Tutorial 3: Text Analysis Tool
Author: Student
Date: 03/27/2026

This program performs text analysis including word frequency, sentiment analysis,
and visualization. Complete the TODO items below to build a text analyzer.
"""

import streamlit as st

#
#
#
#
# MUST be the first Streamlit command to set page configuration before any other Streamlit commands. On some versions of Streamlit, this may cause an error if not placed at the top. If you encounter an error, move this line to the very top of the file.

st.set_page_config(
    page_title="Text Analysis Tool",
    page_icon="📝",
    layout="wide"
)
#
#
#
#
#

import pandas as pd
import matplotlib.pyplot as plt
from wordcloud import WordCloud
from textblob import TextBlob
import nltk
from collections import Counter
import re


# Download required NLTK data (only needs to run once)
@st.cache_resource
def download_nltk_data():
    """Download required NLTK data packages."""
    try:
        nltk.data.find('tokenizers/punkt')
    except LookupError:
        nltk.download('punkt', quiet=True)
    try:
        nltk.data.find('tokenizers/punkt_tab')
    except LookupError:
        nltk.download('punkt_tab', quiet=True)
    try:
        nltk.data.find('corpora/stopwords')
    except LookupError:
        nltk.download('stopwords', quiet=True)

download_nltk_data()

st.title("📝 Text Analysis Tool")
st.write("""
This application analyzes text to provide insights including word frequencies, 
sentiment analysis, and visualizations. You can type or paste text directly, 
or upload a text file for analysis.
""")

st.sidebar.header("📥 Text Input Options")

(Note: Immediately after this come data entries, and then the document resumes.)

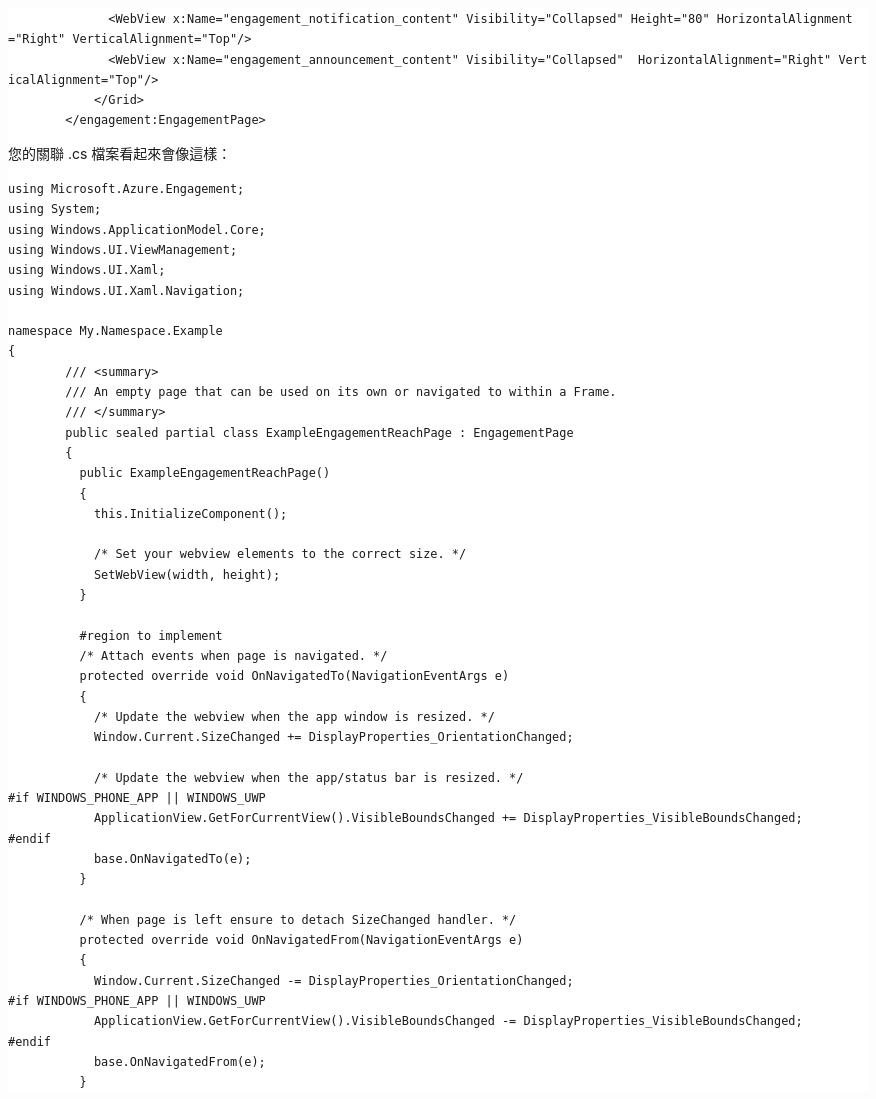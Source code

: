                  <WebView x:Name="engagement_notification_content" Visibility="Collapsed" Height="80" HorizontalAlignment="Right" VerticalAlignment="Top"/>
                  <WebView x:Name="engagement_announcement_content" Visibility="Collapsed"  HorizontalAlignment="Right" VerticalAlignment="Top"/> 
                </Grid>
            </engagement:EngagementPage>

您的關聯 .cs 檔案看起來會像這樣：

    using Microsoft.Azure.Engagement;
    using System;
    using Windows.ApplicationModel.Core;
    using Windows.UI.ViewManagement;
    using Windows.UI.Xaml;
    using Windows.UI.Xaml.Navigation;
    
    namespace My.Namespace.Example
    {
            /// <summary>
            /// An empty page that can be used on its own or navigated to within a Frame.
            /// </summary>
            public sealed partial class ExampleEngagementReachPage : EngagementPage
            {
              public ExampleEngagementReachPage()
              {
                this.InitializeComponent();
    
                /* Set your webview elements to the correct size. */
                SetWebView(width, height);
              }
    
              #region to implement
              /* Attach events when page is navigated. */
              protected override void OnNavigatedTo(NavigationEventArgs e)
              {
                /* Update the webview when the app window is resized. */
                Window.Current.SizeChanged += DisplayProperties_OrientationChanged;
    
                /* Update the webview when the app/status bar is resized. */
    #if WINDOWS_PHONE_APP || WINDOWS_UWP
                ApplicationView.GetForCurrentView().VisibleBoundsChanged += DisplayProperties_VisibleBoundsChanged; 
    #endif
                base.OnNavigatedTo(e);
              }
    
              /* When page is left ensure to detach SizeChanged handler. */
              protected override void OnNavigatedFrom(NavigationEventArgs e)
              {
                Window.Current.SizeChanged -= DisplayProperties_OrientationChanged;
    #if WINDOWS_PHONE_APP || WINDOWS_UWP
                ApplicationView.GetForCurrentView().VisibleBoundsChanged -= DisplayProperties_VisibleBoundsChanged;
    #endif
                base.OnNavigatedFrom(e);
              }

input_method = st.sidebar.radio(
    "Choose input method:",
    ["Type/Paste Text", "Upload Text File", "Use Sample Text"]
)

text = ""

if input_method == "Type/Paste Text":
    text = st.text_area("Enter your text here:", height=200, 
                        placeholder="Type or paste your text...")

elif input_method == "Upload Text File":
    uploaded_file = st.file_uploader("Choose a .txt file", type="txt")
    if uploaded_file is not None:
        text = uploaded_file.read().decode("utf-8")
        st.success(f"File '{uploaded_file.name}' loaded successfully!")
        with st.expander("View loaded text"):
            st.text(text[:500] + "..." if len(text) > 500 else text)

else:  # Use Sample Text
    sample_choice = st.selectbox(
        "Choose a sample text:",
        ["Sample 1: Product Review", "Sample 2: News Article", "Sample 3: Story Excerpt"]
    )
    
    # Load sample texts from the data folder
    sample_files = {
        "Sample 1: Product Review": "data/sample_review.txt",
        "Sample 2: News Article": "data/sample_article.txt",
        "Sample 3: Story Excerpt": "data/sample_story.txt"
    }
    
    try:
        with open(sample_files[sample_choice], 'r') as f:
            text = f.read()
        st.success(f"{sample_choice} loaded!")
    except FileNotFoundError:
        st.warning(f"Sample file not found. Please create {sample_files[sample_choice]}")

def clean_text(text):
    """Remove special characters and extra whitespace."""
    # Remove URLs
    text = re.sub(r'http\S+|www.\S+', '', text)
    # Remove special characters and digits
    text = re.sub(r'[^a-zA-Z\s]', '', text)
    # Remove extra whitespace
    text = ' '.join(text.split())
    return text

def get_word_frequencies(text, num_words=20):
    """Get the most common words and their frequencies."""
    words = text.lower().split()
    # Remove stopwords
    stop_words = set(nltk.corpus.stopwords.words('english'))
    words = [word for word in words if word not in stop_words and len(word) > 2]
    return Counter(words).most_common(num_words)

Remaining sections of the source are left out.